ASSIGNED TASK: The required answer is an exact copy of every entry underneath.

DATA:
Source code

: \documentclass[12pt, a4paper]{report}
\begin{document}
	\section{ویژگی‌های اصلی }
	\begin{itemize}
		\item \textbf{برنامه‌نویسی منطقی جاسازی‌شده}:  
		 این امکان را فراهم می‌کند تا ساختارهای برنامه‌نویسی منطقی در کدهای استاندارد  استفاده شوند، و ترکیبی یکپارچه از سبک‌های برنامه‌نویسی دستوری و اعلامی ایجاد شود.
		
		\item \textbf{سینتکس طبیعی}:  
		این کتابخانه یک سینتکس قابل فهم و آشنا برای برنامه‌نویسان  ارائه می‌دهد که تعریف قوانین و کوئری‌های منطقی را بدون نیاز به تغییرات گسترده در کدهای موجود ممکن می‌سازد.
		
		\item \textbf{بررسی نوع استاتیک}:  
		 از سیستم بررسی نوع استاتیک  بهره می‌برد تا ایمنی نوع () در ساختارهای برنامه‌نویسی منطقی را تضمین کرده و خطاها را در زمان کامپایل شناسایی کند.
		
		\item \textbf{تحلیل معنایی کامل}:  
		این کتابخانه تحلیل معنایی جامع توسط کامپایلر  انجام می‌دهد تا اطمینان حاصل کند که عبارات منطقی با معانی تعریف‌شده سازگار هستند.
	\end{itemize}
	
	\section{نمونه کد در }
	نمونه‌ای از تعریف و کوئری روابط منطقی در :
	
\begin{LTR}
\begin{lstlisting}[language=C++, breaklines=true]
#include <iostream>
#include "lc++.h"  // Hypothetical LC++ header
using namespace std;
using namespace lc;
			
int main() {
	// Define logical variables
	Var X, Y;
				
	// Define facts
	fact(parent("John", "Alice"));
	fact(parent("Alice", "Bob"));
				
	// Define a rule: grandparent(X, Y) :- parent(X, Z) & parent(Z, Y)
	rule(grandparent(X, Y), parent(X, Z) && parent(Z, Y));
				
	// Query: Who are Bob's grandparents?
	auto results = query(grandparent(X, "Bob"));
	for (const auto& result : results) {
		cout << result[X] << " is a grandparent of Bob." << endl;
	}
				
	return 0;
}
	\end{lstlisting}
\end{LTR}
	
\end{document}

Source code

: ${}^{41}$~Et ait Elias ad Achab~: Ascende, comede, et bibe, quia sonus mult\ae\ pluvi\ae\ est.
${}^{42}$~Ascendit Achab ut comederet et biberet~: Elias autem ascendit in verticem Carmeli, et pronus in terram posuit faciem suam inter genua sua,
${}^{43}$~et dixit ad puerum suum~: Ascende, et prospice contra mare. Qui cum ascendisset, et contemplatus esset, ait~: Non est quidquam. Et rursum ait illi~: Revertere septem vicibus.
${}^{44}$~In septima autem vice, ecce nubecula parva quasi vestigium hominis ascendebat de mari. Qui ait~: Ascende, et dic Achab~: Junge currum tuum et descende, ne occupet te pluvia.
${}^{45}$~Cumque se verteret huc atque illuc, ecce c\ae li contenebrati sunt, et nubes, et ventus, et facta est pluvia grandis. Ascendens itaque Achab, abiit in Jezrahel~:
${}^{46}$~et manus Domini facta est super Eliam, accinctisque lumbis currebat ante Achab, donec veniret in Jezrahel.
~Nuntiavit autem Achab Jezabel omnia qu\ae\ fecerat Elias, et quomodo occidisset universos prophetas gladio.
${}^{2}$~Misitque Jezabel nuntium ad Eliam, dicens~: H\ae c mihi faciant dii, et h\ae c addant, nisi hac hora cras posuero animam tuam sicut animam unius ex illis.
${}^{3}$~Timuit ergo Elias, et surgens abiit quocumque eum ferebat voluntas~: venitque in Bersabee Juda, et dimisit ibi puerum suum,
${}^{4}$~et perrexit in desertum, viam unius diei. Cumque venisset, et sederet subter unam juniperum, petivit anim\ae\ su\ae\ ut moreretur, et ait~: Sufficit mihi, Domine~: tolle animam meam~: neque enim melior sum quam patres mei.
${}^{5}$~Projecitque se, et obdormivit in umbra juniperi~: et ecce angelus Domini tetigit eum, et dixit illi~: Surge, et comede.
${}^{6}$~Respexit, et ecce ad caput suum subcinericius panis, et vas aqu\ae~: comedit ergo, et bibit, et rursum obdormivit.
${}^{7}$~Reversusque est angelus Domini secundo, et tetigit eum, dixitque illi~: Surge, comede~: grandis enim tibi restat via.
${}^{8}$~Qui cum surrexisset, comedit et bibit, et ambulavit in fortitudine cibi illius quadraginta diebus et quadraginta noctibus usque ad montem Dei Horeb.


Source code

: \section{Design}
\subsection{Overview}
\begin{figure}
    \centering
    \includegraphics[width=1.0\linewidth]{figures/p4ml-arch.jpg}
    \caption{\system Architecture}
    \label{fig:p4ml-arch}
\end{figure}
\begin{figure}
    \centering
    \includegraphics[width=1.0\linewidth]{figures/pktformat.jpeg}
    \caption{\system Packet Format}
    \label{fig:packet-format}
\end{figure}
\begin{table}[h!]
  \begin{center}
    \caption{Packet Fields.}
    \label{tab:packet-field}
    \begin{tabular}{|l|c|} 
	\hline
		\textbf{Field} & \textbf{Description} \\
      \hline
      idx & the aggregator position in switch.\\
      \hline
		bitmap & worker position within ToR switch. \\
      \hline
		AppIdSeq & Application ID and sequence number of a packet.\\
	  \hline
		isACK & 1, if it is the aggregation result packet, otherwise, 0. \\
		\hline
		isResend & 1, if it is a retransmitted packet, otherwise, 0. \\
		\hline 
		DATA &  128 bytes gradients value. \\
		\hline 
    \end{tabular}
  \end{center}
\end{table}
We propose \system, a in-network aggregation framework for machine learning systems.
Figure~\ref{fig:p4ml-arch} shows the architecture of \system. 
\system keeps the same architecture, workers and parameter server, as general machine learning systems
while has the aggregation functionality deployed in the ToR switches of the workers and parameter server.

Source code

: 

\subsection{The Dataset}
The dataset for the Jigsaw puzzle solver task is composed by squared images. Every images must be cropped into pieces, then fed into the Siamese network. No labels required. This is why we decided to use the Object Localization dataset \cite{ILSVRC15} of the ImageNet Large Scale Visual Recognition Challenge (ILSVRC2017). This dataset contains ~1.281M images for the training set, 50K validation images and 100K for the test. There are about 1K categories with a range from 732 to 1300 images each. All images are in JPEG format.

SOLUTION FOR THIS PROBLEM:
Source code

: \documentclass[12pt, a4paper]{report}
\begin{document}
	\section{ویژگی‌های اصلی }
	\begin{itemize}
		\item \textbf{برنامه‌نویسی منطقی جاسازی‌شده}:  
		 این امکان را فراهم می‌کند تا ساختارهای برنامه‌نویسی منطقی در کدهای استاندارد  استفاده شوند، و ترکیبی یکپارچه از سبک‌های برنامه‌نویسی دستوری و اعلامی ایجاد شود.
		
		\item \textbf{سینتکس طبیعی}:  
		این کتابخانه یک سینتکس قابل فهم و آشنا برای برنامه‌نویسان  ارائه می‌دهد که تعریف قوانین و کوئری‌های منطقی را بدون نیاز به تغییرات گسترده در کدهای موجود ممکن می‌سازد.
		
		\item \textbf{بررسی نوع استاتیک}:  
		 از سیستم بررسی نوع استاتیک  بهره می‌برد تا ایمنی نوع () در ساختارهای برنامه‌نویسی منطقی را تضمین کرده و خطاها را در زمان کامپایل شناسایی کند.
		
		\item \textbf{تحلیل معنایی کامل}:  
		این کتابخانه تحلیل معنایی جامع توسط کامپایلر  انجام می‌دهد تا اطمینان حاصل کند که عبارات منطقی با معانی تعریف‌شده سازگار هستند.
	\end{itemize}
	
	\section{نمونه کد در }
	نمونه‌ای از تعریف و کوئری روابط منطقی در :
	
\begin{LTR}
\begin{lstlisting}[language=C++, breaklines=true]
#include <iostream>
#include "lc++.h"  // Hypothetical LC++ header
using namespace std;
using namespace lc;
			
int main() {
	// Define logical variables
	Var X, Y;
				
	// Define facts
	fact(parent("John", "Alice"));
	fact(parent("Alice", "Bob"));
				
	// Define a rule: grandparent(X, Y) :- parent(X, Z) & parent(Z, Y)
	rule(grandparent(X, Y), parent(X, Z) && parent(Z, Y));
				
	// Query: Who are Bob's grandparents?
	auto results = query(grandparent(X, "Bob"));
	for (const auto& result : results) {
		cout << result[X] << " is a grandparent of Bob." << endl;
	}
				
	return 0;
}
	\end{lstlisting}
\end{LTR}
	
\end{document}

Source code

: ${}^{41}$~Et ait Elias ad Achab~: Ascende, comede, et bibe, quia sonus mult\ae\ pluvi\ae\ est.
${}^{42}$~Ascendit Achab ut comederet et biberet~: Elias autem ascendit in verticem Carmeli, et pronus in terram posuit faciem suam inter genua sua,
${}^{43}$~et dixit ad puerum suum~: Ascende, et prospice contra mare. Qui cum ascendisset, et contemplatus esset, ait~: Non est quidquam. Et rursum ait illi~: Revertere septem vicibus.
${}^{44}$~In septima autem vice, ecce nubecula parva quasi vestigium hominis ascendebat de mari. Qui ait~: Ascende, et dic Achab~: Junge currum tuum et descende, ne occupet te pluvia.
${}^{45}$~Cumque se verteret huc atque illuc, ecce c\ae li contenebrati sunt, et nubes, et ventus, et facta est pluvia grandis. Ascendens itaque Achab, abiit in Jezrahel~:
${}^{46}$~et manus Domini facta est super Eliam, accinctisque lumbis currebat ante Achab, donec veniret in Jezrahel.
~Nuntiavit autem Achab Jezabel omnia qu\ae\ fecerat Elias, et quomodo occidisset universos prophetas gladio.
${}^{2}$~Misitque Jezabel nuntium ad Eliam, dicens~: H\ae c mihi faciant dii, et h\ae c addant, nisi hac hora cras posuero animam tuam sicut animam unius ex illis.
${}^{3}$~Timuit ergo Elias, et surgens abiit quocumque eum ferebat voluntas~: venitque in Bersabee Juda, et dimisit ibi puerum suum,
${}^{4}$~et perrexit in desertum, viam unius diei. Cumque venisset, et sederet subter unam juniperum, petivit anim\ae\ su\ae\ ut moreretur, et ait~: Sufficit mihi, Domine~: tolle animam meam~: neque enim melior sum quam patres mei.
${}^{5}$~Projecitque se, et obdormivit in umbra juniperi~: et ecce angelus Domini tetigit eum, et dixit illi~: Surge, et comede.
${}^{6}$~Respexit, et ecce ad caput suum subcinericius panis, et vas aqu\ae~: comedit ergo, et bibit, et rursum obdormivit.
${}^{7}$~Reversusque est angelus Domini secundo, et tetigit eum, dixitque illi~: Surge, comede~: grandis enim tibi restat via.
${}^{8}$~Qui cum surrexisset, comedit et bibit, et ambulavit in fortitudine cibi illius quadraginta diebus et quadraginta noctibus usque ad montem Dei Horeb.


Source code

: \section{Design}
\subsection{Overview}
\begin{figure}
    \centering
    \includegraphics[width=1.0\linewidth]{figures/p4ml-arch.jpg}
    \caption{\system Architecture}
    \label{fig:p4ml-arch}
\end{figure}
\begin{figure}
    \centering
    \includegraphics[width=1.0\linewidth]{figures/pktformat.jpeg}
    \caption{\system Packet Format}
    \label{fig:packet-format}
\end{figure}
\begin{table}[h!]
  \begin{center}
    \caption{Packet Fields.}
    \label{tab:packet-field}
    \begin{tabular}{|l|c|} 
	\hline
		\textbf{Field} & \textbf{Description} \\
      \hline
      idx & the aggregator position in switch.\\
      \hline
		bitmap & worker position within ToR switch. \\
      \hline
		AppIdSeq & Application ID and sequence number of a packet.\\
	  \hline
		isACK & 1, if it is the aggregation result packet, otherwise, 0. \\
		\hline
		isResend & 1, if it is a retransmitted packet, otherwise, 0. \\
		\hline 
		DATA &  128 bytes gradients value. \\
		\hline 
    \end{tabular}
  \end{center}
\end{table}
We propose \system, a in-network aggregation framework for machine learning systems.
Figure~\ref{fig:p4ml-arch} shows the architecture of \system. 
\system keeps the same architecture, workers and parameter server, as general machine learning systems
while has the aggregation functionality deployed in the ToR switches of the workers and parameter server.

Source code

: 

\subsection{The Dataset}
The dataset for the Jigsaw puzzle solver task is composed by squared images. Every images must be cropped into pieces, then fed into the Siamese network. No labels required. This is why we decided to use the Object Localization dataset \cite{ILSVRC15} of the ImageNet Large Scale Visual Recognition Challenge (ILSVRC2017). This dataset contains ~1.281M images for the training set, 50K validation images and 100K for the test. There are about 1K categories with a range from 732 to 1300 images each. All images are in JPEG format.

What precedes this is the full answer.